Required action: Search the data for the string "given", and report each line where it is found.

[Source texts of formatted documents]
⟨

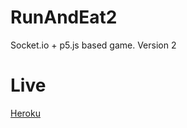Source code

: # RunAndEat2
Socket.io + p5.js based game. 
Version 2

# Live
[Heroku](https://run-and-eat2.herokuapp.com)
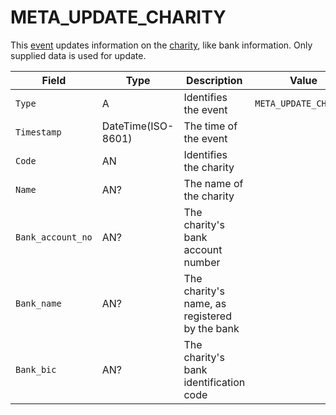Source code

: # META_UPDATE_CHARITY

This [event](../event) updates information on the [charity](../charity), like bank information. Only supplied data is used for update.

| Field             | Type               | Description                                   | Value                 |
| ----------------- | ------------------ | --------------------------------------------- | --------------------- |
| `Type`            | A                  | Identifies the event                          | `META_UPDATE_CHARITY` |
| `Timestamp`       | DateTime(ISO-8601) | The time of the event                         |                       |
| `Code`            | AN                 | Identifies the charity                        |                       |
| `Name`            | AN?                | The name of the charity                       |                       |
| `Bank_account_no` | AN?                | The charity's bank account number             |                       |
| `Bank_name`       | AN?                | The charity's name, as registered by the bank |                       |
| `Bank_bic`        | AN?                | The charity's bank identification code        |                       |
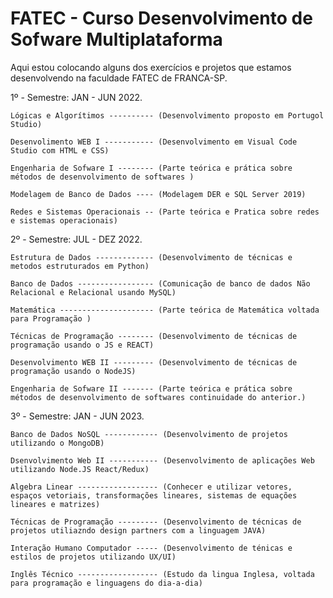 # FATEC - Curso Desenvolvimento de Sofware Multiplataforma

 Aqui estou colocando alguns dos exercícios e projetos que estamos desenvolvendo na faculdade
 FATEC de FRANCA-SP.

 1º - Semestre: JAN - JUN 2022.
 
    Lógicas e Algorítimos ---------- (Desenvolvimento proposto em Portugol Studio)

    Desenvolimento WEB I ----------- (Desenvolvimento em Visual Code Studio com HTML e CSS)

    Engenharia de Sofware I -------- (Parte teórica e prática sobre métodos de desenvolvimento de softwares )

    Modelagem de Banco de Dados ---- (Modelagem DER e SQL Server 2019)

    Redes e Sistemas Operacionais -- (Parte teórica e Pratica sobre redes e sistemas operacionais)

2º - Semestre: JUL - DEZ 2022.

    Estrutura de Dados ------------- (Desenvolvimento de técnicas e metodos estruturados em Python)

    Banco de Dados ----------------- (Comunicação de banco de dados Não Relacional e Relacional usando MySQL)

    Matemática --------------------- (Parte teórica de Matemática voltada para Programação )

    Técnicas de Programação -------- (Desenvolvimento de técnicas de programação usando o JS e REACT)

    Desenvolvimento WEB II --------- (Desenvolvimento de técnicas de programação usando o NodeJS)
    
    Engenharia de Sofware II ------- (Parte teórica e prática sobre métodos de desenvolvimento de softwares continuidade do anterior.)

3º  - Semestre: JAN - JUN 2023.

    Banco de Dados NoSQL ------------ (Desenvolvimento de projetos utilizando o MongoDB)
    
    Dsenvolvimento Web II ----------- (Desenvolvimento de aplicações Web utilizando Node.JS React/Redux)
    
    Algebra Linear ------------------ (Conhecer e utilizar vetores, espaços vetoriais, transformações lineares, sistemas de equações lineares e matrizes)
    
    Técnicas de Programação --------- (Desenvolvimento de técnicas de projetos utiliazndo design partners com a linguagem JAVA) 
    
    Interação Humano Computador ----- (Desenvolvimento de ténicas e estilos de projetos utilizando UX/UI)
    
    Inglês Técnico ------------------ (Estudo da lingua Inglesa, voltada para programação e linguagens do dia-a-dia)
    
    
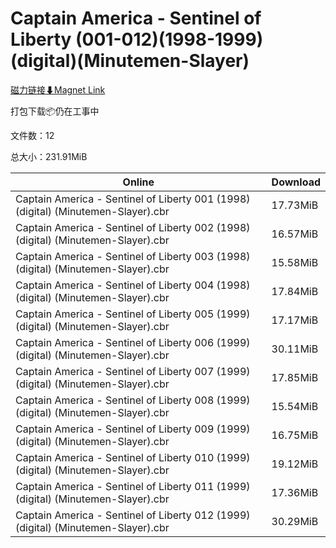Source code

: # Captain America - Sentinel of Liberty (001-012)(1998-1999)(digital)(Minutemen-Slayer)

[磁力链接⬇Magnet Link](magnet:?xt=urn:btih:1b81368c518e62ae0ba546be5e21d8d20ea4846a&dn=Captain%20America%20-%20Sentinel%20of%20Liberty%20%28001-012%29%281998-1999%29%28digital%29%28Minutemen-Slayer%29)

打包下载📦仍在工事中

文件数：12

总大小：231.91MiB

Online | Download
--- | ---
Captain America - Sentinel of Liberty 001 (1998) (digital) (Minutemen-Slayer).cbr | 17.73MiB
Captain America - Sentinel of Liberty 002 (1998) (digital) (Minutemen-Slayer).cbr | 16.57MiB
Captain America - Sentinel of Liberty 003 (1998) (digital) (Minutemen-Slayer).cbr | 15.58MiB
Captain America - Sentinel of Liberty 004 (1998) (digital) (Minutemen-Slayer).cbr | 17.84MiB
Captain America - Sentinel of Liberty 005 (1999) (digital) (Minutemen-Slayer).cbr | 17.17MiB
Captain America - Sentinel of Liberty 006 (1999) (digital) (Minutemen-Slayer).cbr | 30.11MiB
Captain America - Sentinel of Liberty 007 (1999) (digital) (Minutemen-Slayer).cbr | 17.85MiB
Captain America - Sentinel of Liberty 008 (1999) (digital) (Minutemen-Slayer).cbr | 15.54MiB
Captain America - Sentinel of Liberty 009 (1999) (digital) (Minutemen-Slayer).cbr | 16.75MiB
Captain America - Sentinel of Liberty 010 (1999) (digital) (Minutemen-Slayer).cbr | 19.12MiB
Captain America - Sentinel of Liberty 011 (1999) (digital) (Minutemen-Slayer).cbr | 17.36MiB
Captain America - Sentinel of Liberty 012 (1999) (digital) (Minutemen-Slayer).cbr | 30.29MiB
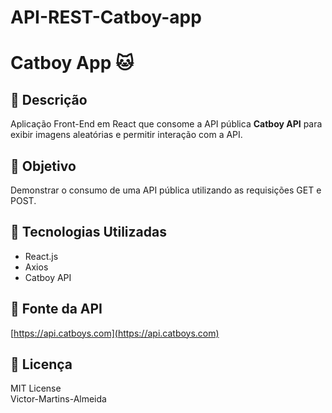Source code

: # API-REST-Catboy-app
# Catboy App 🐱

## 📌 Descrição  
Aplicação Front-End em React que consome a API pública **Catboy API** para exibir imagens aleatórias e permitir interação com a API.

## 🎯 Objetivo  
Demonstrar o consumo de uma API pública utilizando as requisições GET e POST.

## 🚀 Tecnologias Utilizadas  
- React.js  
- Axios  
- Catboy API  

## 🔗 Fonte da API  
[https://api.catboys.com](https://api.catboys.com)

## 📜 Licença  
MIT License  
Victor-Martins-Almeida
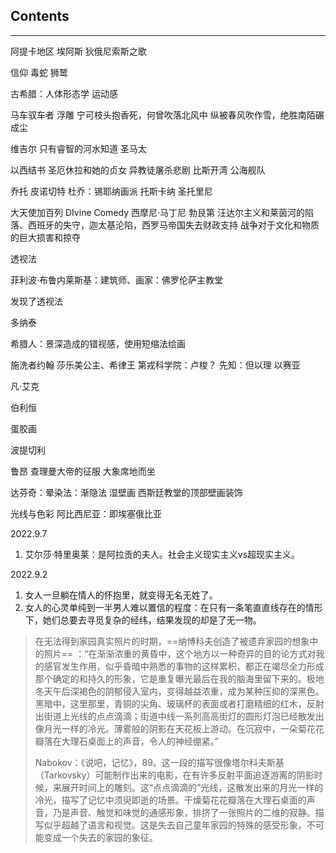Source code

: ## Contents
----


阿提卡地区
埃阿斯
狄俄尼索斯之歌


信仰
毒蛇
狮鹫

古希腊：人体形态学
运动感


马车驭车者
浮雕
宁可枝头抱香死，何曾吹落北风中
纵被春风吹作雪，绝胜南陌碾成尘

维吉尔
只有睿智的河水知道
圣马太

以西结书
圣厄休拉和她的贞女
异教徒屠杀悲剧
比斯开湾
公海舰队

乔托
皮诺切特
杜乔：锡耶纳画派
托斯卡纳
圣托里尼

大天使加百列
DIvine Comedy
西摩尼·马丁尼
勃艮第
汪达尔主义和莱茵河的陷落、西班牙的失守，迦太基沦陷，西罗马帝国失去财政支持
战争对于文化和物质的巨大损害和掠夺

透视法

菲利波·布鲁内莱斯基：建筑师、画家：佛罗伦萨主教堂

发现了透视法

多纳泰


希腊人：景深造成的错视感，使用短缩法绘画

施洗者约翰
莎乐美公主、希律王
第戎科学院：卢梭？
先知：但以理   以赛亚

凡·艾克

伯利恒

蛋胶画

波提切利

鲁昂
查理曼大帝的征服
大象席地而坐


达芬奇：晕染法：渐隐法
湿壁画
西斯廷教堂的顶部壁画装饰

光线与色彩
阿比西尼亚：即埃塞俄比亚


2022.9.7
1. 艾尔莎·特里奥莱：是阿拉贡的夫人。社会主义现实主义vs超现实主义。


2022.9.2
1. 女人一旦躺在情人的怀抱里，就变得无名无姓了。
2. 女人的心灵单纯到一半男人难以置信的程度：在只有一条笔直直线存在的情形下，她们总要去寻觅复杂的经纬，结果发现的却是了无一物。



> 在无法得到家园真实照片的时期，==纳博科夫创造了被遗弃家园的想象中的照片== ：“在渐渐浓重的黄昏中，这个地方以一种奇异的目的论方式对我的感官发生作用，似乎昏暗中熟悉的事物的这样累积，都正在竭尽全力形成那个确定的和持久的形象，它是重复曝光最后在我的脑海里留下来的。极地冬天午后深褐色的阴郁侵入室内，变得越益浓重，成为某种压抑的深黑色。黑暗中，这里那里，青铜的尖角、玻璃杯的表面或者打磨精细的红木，反射出街道上光线的点点滴滴；街道中线一系列高高街灯的圆形灯泡已经散发出像月光一样的冷光。薄雾般的阴影在天花板上游动。在沉寂中，一朵菊花花瓣落在大理石桌面上的声音，令人的神经绷紧。”
> 
> Nabokov：《说吧，记忆》，89。这一段的描写很像塔尔科夫斯基（Tarkovsky）可能制作出来的电影，在有许多反射平面追逐游离的阴影时候，来展开时间上的雕刻。这“点点滴滴的”光线，这散发出来的月光一样的冷光，描写了记忆中须臾即逝的场景。干燥菊花花瓣落在大理石桌面的声音，乃是声音、触觉和味觉的通感形象，排挤了一张照片的二维的寂静。描写似乎超越了语言和视觉。这是失去自己童年家园的特殊的感受形象，不可能变成一个失去的家园的象征。

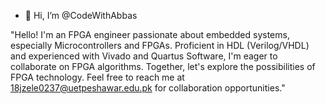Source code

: - 👋 Hi, I’m @CodeWithAbbas

"Hello! I'm an FPGA engineer passionate about embedded systems, especially Microcontrollers and FPGAs. Proficient in HDL (Verilog/VHDL) and experienced with Vivado and Quartus Software, I'm eager to collaborate on FPGA algorithms. Together, let's explore the possibilities of FPGA technology. Feel free to reach me at 18jzele0237@uetpeshawar.edu.pk for collaboration opportunities."
<!---
CodeWithAbbas/CodeWithAbbas is a ✨ special ✨ repository because its `README.md` (this file) appears on your GitHub profile.
You can click the Preview link to take a look at your changes.
--->
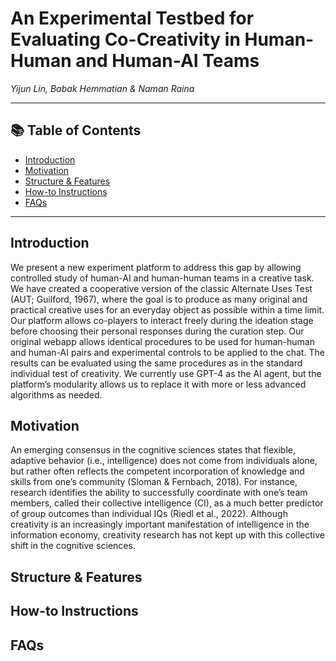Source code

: # **An Experimental Testbed for Evaluating Co-Creativity in Human-Human and Human-AI Teams**

*Yijun Lin, Babak Hemmatian & Naman Raina*

---

## 📚 **Table of Contents**

- [Introduction](#-introduction)
- [Motivation](#️-motivation)
- [Structure & Features](#-structandfeats)
- [How-to Instructions](#-instructions)
- [FAQs](#-faqs)

---

## **Introduction**
We present a new experiment platform to address this gap by allowing controlled study of human-AI and human-human teams in a creative task. We have created a cooperative version of the classic Alternate Uses Test (AUT; Guilford, 1967), where the goal is to produce as many original and practical creative uses for an everyday object as possible within a time limit. Our platform allows co-players to interact freely during the ideation stage before choosing their personal responses during the curation step. Our original webapp allows identical procedures to be used for human-human and human-AI pairs and experimental controls to be applied to the chat. The results can be evaluated using the same procedures as in the standard individual test of creativity. We currently use GPT-4 as the AI agent, but the platform’s modularity allows us to replace it with more or less advanced algorithms as needed.
## **Motivation**
An emerging consensus in the cognitive sciences states that flexible, adaptive behavior (i.e., intelligence) does not come from individuals alone, but rather often reflects the competent incorporation of knowledge and skills from one’s community (Sloman & Fernbach, 2018). For instance, research identifies the ability to successfully coordinate with one’s team members, called their collective intelligence (CI), as a much better predictor of group outcomes than individual IQs (Riedl et al., 2022). Although creativity is an increasingly important manifestation of intelligence in the information economy, creativity research has not kept up with this collective shift in the cognitive sciences.
## **Structure & Features**

## **How-to Instructions**
## **FAQs**
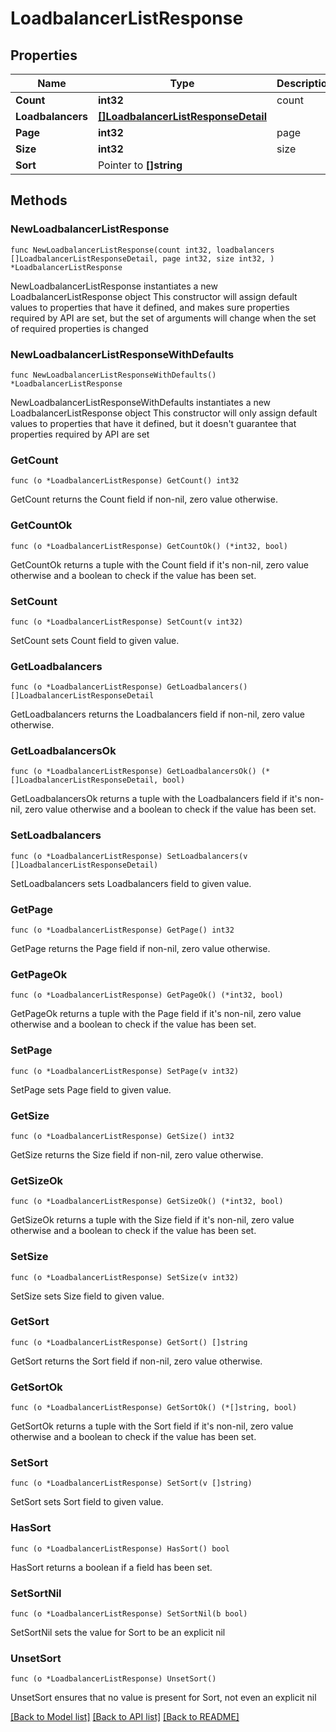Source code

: # LoadbalancerListResponse

## Properties

Name | Type | Description | Notes
------------ | ------------- | ------------- | -------------
**Count** | **int32** | count | 
**Loadbalancers** | [**[]LoadbalancerListResponseDetail**](LoadbalancerListResponseDetail.md) |  | 
**Page** | **int32** | page | 
**Size** | **int32** | size | 
**Sort** | Pointer to **[]string** |  | [optional] 

## Methods

### NewLoadbalancerListResponse

`func NewLoadbalancerListResponse(count int32, loadbalancers []LoadbalancerListResponseDetail, page int32, size int32, ) *LoadbalancerListResponse`

NewLoadbalancerListResponse instantiates a new LoadbalancerListResponse object
This constructor will assign default values to properties that have it defined,
and makes sure properties required by API are set, but the set of arguments
will change when the set of required properties is changed

### NewLoadbalancerListResponseWithDefaults

`func NewLoadbalancerListResponseWithDefaults() *LoadbalancerListResponse`

NewLoadbalancerListResponseWithDefaults instantiates a new LoadbalancerListResponse object
This constructor will only assign default values to properties that have it defined,
but it doesn't guarantee that properties required by API are set

### GetCount

`func (o *LoadbalancerListResponse) GetCount() int32`

GetCount returns the Count field if non-nil, zero value otherwise.

### GetCountOk

`func (o *LoadbalancerListResponse) GetCountOk() (*int32, bool)`

GetCountOk returns a tuple with the Count field if it's non-nil, zero value otherwise
and a boolean to check if the value has been set.

### SetCount

`func (o *LoadbalancerListResponse) SetCount(v int32)`

SetCount sets Count field to given value.


### GetLoadbalancers

`func (o *LoadbalancerListResponse) GetLoadbalancers() []LoadbalancerListResponseDetail`

GetLoadbalancers returns the Loadbalancers field if non-nil, zero value otherwise.

### GetLoadbalancersOk

`func (o *LoadbalancerListResponse) GetLoadbalancersOk() (*[]LoadbalancerListResponseDetail, bool)`

GetLoadbalancersOk returns a tuple with the Loadbalancers field if it's non-nil, zero value otherwise
and a boolean to check if the value has been set.

### SetLoadbalancers

`func (o *LoadbalancerListResponse) SetLoadbalancers(v []LoadbalancerListResponseDetail)`

SetLoadbalancers sets Loadbalancers field to given value.


### GetPage

`func (o *LoadbalancerListResponse) GetPage() int32`

GetPage returns the Page field if non-nil, zero value otherwise.

### GetPageOk

`func (o *LoadbalancerListResponse) GetPageOk() (*int32, bool)`

GetPageOk returns a tuple with the Page field if it's non-nil, zero value otherwise
and a boolean to check if the value has been set.

### SetPage

`func (o *LoadbalancerListResponse) SetPage(v int32)`

SetPage sets Page field to given value.


### GetSize

`func (o *LoadbalancerListResponse) GetSize() int32`

GetSize returns the Size field if non-nil, zero value otherwise.

### GetSizeOk

`func (o *LoadbalancerListResponse) GetSizeOk() (*int32, bool)`

GetSizeOk returns a tuple with the Size field if it's non-nil, zero value otherwise
and a boolean to check if the value has been set.

### SetSize

`func (o *LoadbalancerListResponse) SetSize(v int32)`

SetSize sets Size field to given value.


### GetSort

`func (o *LoadbalancerListResponse) GetSort() []string`

GetSort returns the Sort field if non-nil, zero value otherwise.

### GetSortOk

`func (o *LoadbalancerListResponse) GetSortOk() (*[]string, bool)`

GetSortOk returns a tuple with the Sort field if it's non-nil, zero value otherwise
and a boolean to check if the value has been set.

### SetSort

`func (o *LoadbalancerListResponse) SetSort(v []string)`

SetSort sets Sort field to given value.

### HasSort

`func (o *LoadbalancerListResponse) HasSort() bool`

HasSort returns a boolean if a field has been set.

### SetSortNil

`func (o *LoadbalancerListResponse) SetSortNil(b bool)`

 SetSortNil sets the value for Sort to be an explicit nil

### UnsetSort
`func (o *LoadbalancerListResponse) UnsetSort()`

UnsetSort ensures that no value is present for Sort, not even an explicit nil

[[Back to Model list]](../README.md#documentation-for-models) [[Back to API list]](../README.md#documentation-for-api-endpoints) [[Back to README]](../README.md)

⟩

Answer section:
SetCount sets Count field to given value.
SetLoadbalancers sets Loadbalancers field to given value.
SetPage sets Page field to given value.
SetSize sets Size field to given value.
SetSort sets Sort field to given value.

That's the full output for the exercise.